• What you will do: A faithful transcript of every entry is required; pictures do not belong in it.
=-=-=-=-=
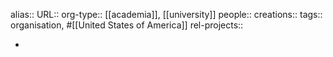 alias::
URL::
org-type:: [[academia]], [[university]]
people::
creations::
tags:: organisation, #[[United States of America]]
rel-projects::


-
=-=-=-=-=
• Response to the task:
 alias::
URL::
org-type:: [[academia]], [[university]]
people::
creations::
tags:: organisation, #[[United States of America]]
rel-projects::


-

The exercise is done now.